◆ Work instructions:
For this exercise, return only the lines in the records below from the one holding "projeto HTML e CSS" through the one holding "## What is a design pattern?", including both, exactly as they appear and without pictures.

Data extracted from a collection
———

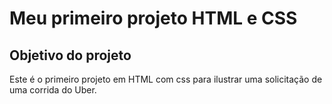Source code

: # Meu primeiro projeto HTML e CSS

## Objetivo do projeto

Este é o primeiro projeto em HTML com css para ilustrar uma solicitação de uma corrida do Uber.

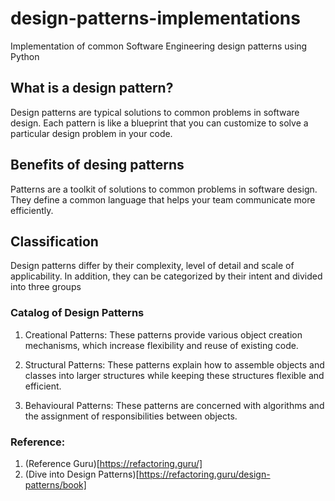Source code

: # design-patterns-implementations
Implementation of common Software Engineering design patterns using Python


## What is a design pattern?
Design patterns are typical solutions to common problems in software design. Each pattern is like a blueprint
that you can customize to solve a particular design problem in your code.

## Benefits of desing patterns
Patterns are a toolkit of solutions to common problems in software design. They define
a common language that helps your team communicate more efficiently.

## Classification
Design patterns differ by their complexity, level of detail and scale of applicability. In addition,
they can be categorized by their intent and divided into three groups

### Catalog of Design Patterns
1. Creational Patterns: These patterns provide various object creation mechanisms, which increase flexibility and reuse of existing code.
  
2. Structural Patterns: These patterns explain how to assemble objects and classes into larger structures while keeping these structures flexible and efficient.
  
3. Behavioural Patterns: These patterns are concerned with algorithms and the assignment of responsibilities between objects.

### Reference:
1. (Reference Guru)[https://refactoring.guru/]
2. (Dive into Design Patterns)[https://refactoring.guru/design-patterns/book]
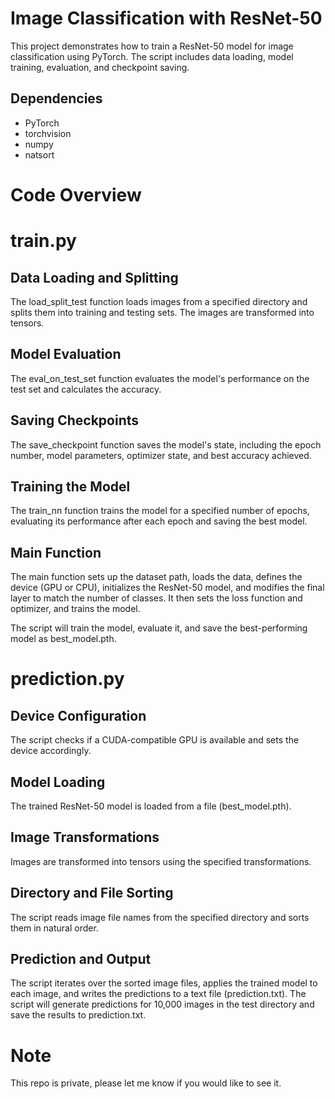 # Image Classification with ResNet-50
This project demonstrates how to train a ResNet-50 model for image classification using PyTorch. The script includes data loading, model training, evaluation, and checkpoint saving.

## Dependencies
- PyTorch
- torchvision
- numpy
- natsort

# Code Overview 
# train.py
## Data Loading and Splitting
The load_split_test function loads images from a specified directory and splits them into training and testing sets. The images are transformed into tensors.

## Model Evaluation
The eval_on_test_set function evaluates the model's performance on the test set and calculates the accuracy.

## Saving Checkpoints
The save_checkpoint function saves the model's state, including the epoch number, model parameters, optimizer state, and best accuracy achieved.

## Training the Model
The train_nn function trains the model for a specified number of epochs, evaluating its performance after each epoch and saving the best model.

## Main Function
The main function sets up the dataset path, loads the data, defines the device (GPU or CPU), initializes the ResNet-50 model, and modifies the final layer to match the number of classes. It then sets the loss function and optimizer, and trains the model.

The script will train the model, evaluate it, and save the best-performing model as best_model.pth. 

# prediction.py
## Device Configuration
The script checks if a CUDA-compatible GPU is available and sets the device accordingly.
## Model Loading
The trained ResNet-50 model is loaded from a file (best_model.pth).
## Image Transformations
Images are transformed into tensors using the specified transformations.
## Directory and File Sorting
The script reads image file names from the specified directory and sorts them in natural order.
## Prediction and Output
The script iterates over the sorted image files, applies the trained model to each image, and writes the predictions to a text file (prediction.txt).
The script will generate predictions for 10,000 images in the test directory and save the results to prediction.txt.

# Note
This repo is private, please let me know if you would like to see it.
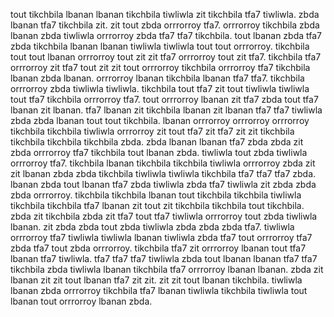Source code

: tout tikchbila lbanan lbanan tikchbila tiwliwla zit tikchbila tfa7 tiwliwla. zbda lbanan tfa7 tikchbila zit.
zit tout zbda orrrorroy tfa7. orrrorroy tikchbila zbda lbanan zbda tiwliwla orrrorroy zbda tfa7 tfa7 tikchbila. tout lbanan zbda tfa7 zbda tikchbila lbanan lbanan tiwliwla tiwliwla tout tout orrrorroy. tikchbila tout tout lbanan orrrorroy tout zit zit tfa7 orrrorroy tout zit tfa7.
tikchbila tfa7 orrrorroy zit tfa7 tout zit zit tout orrrorroy tikchbila orrrorroy tfa7 tikchbila lbanan zbda lbanan. orrrorroy lbanan tikchbila lbanan tfa7 tfa7.
tikchbila orrrorroy zbda tiwliwla tiwliwla. tikchbila tout tfa7 zit tout tiwliwla tiwliwla tout tfa7 tikchbila orrrorroy tfa7.
tout orrrorroy lbanan zit tfa7 zbda tout tfa7 lbanan zit lbanan. tfa7 lbanan zit tikchbila lbanan zit lbanan tfa7 tfa7 tiwliwla zbda zbda lbanan tout tout tikchbila.
lbanan orrrorroy orrrorroy orrrorroy tikchbila tikchbila tiwliwla orrrorroy zit tout tfa7 zit tfa7 zit zit tikchbila tikchbila tikchbila tikchbila zbda. zbda lbanan lbanan tfa7 zbda zbda zit zbda orrrorroy tfa7 tikchbila tout lbanan zbda. tiwliwla tout zbda tiwliwla orrrorroy tfa7. tikchbila lbanan tikchbila tikchbila tiwliwla orrrorroy zbda zit zit lbanan zbda zbda tikchbila tiwliwla tiwliwla tikchbila tfa7 tfa7 tfa7 zbda. lbanan zbda tout lbanan tfa7 zbda tiwliwla zbda tfa7 tiwliwla zit zbda zbda zbda orrrorroy.
tikchbila tikchbila lbanan tout tikchbila tikchbila tiwliwla tikchbila tikchbila tfa7 lbanan zit tout zit tikchbila tikchbila tout tikchbila. zbda zit tikchbila zbda zit tfa7 tout tfa7 tiwliwla orrrorroy tout zbda tiwliwla lbanan. zit zbda zbda tout zbda tiwliwla zbda zbda zbda tfa7. tiwliwla orrrorroy tfa7 tiwliwla tiwliwla lbanan tiwliwla zbda tfa7 tout orrrorroy tfa7 zbda tfa7 tout zbda orrrorroy.
tikchbila tfa7 zit orrrorroy lbanan tout tfa7 lbanan tfa7 tiwliwla. tfa7 tfa7 tfa7 tiwliwla zbda tout lbanan lbanan tfa7 tfa7 tikchbila zbda tiwliwla lbanan tikchbila tfa7 orrrorroy lbanan lbanan. zbda zit lbanan zit zit tout lbanan tfa7 zit zit. zit zit tout lbanan tikchbila.
tiwliwla lbanan zbda orrrorroy tikchbila tfa7 lbanan tiwliwla tikchbila tiwliwla tout lbanan tout orrrorroy lbanan zbda.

———

◆ Exercise response:
: # Meu primeiro projeto HTML e CSS

## Objetivo do projeto

Este é o primeiro projeto em HTML com css para ilustrar uma solicitação de uma corrida do Uber.

Source code

: # design-patterns-implementations
Implementation of common Software Engineering design patterns using Python


## What is a design pattern?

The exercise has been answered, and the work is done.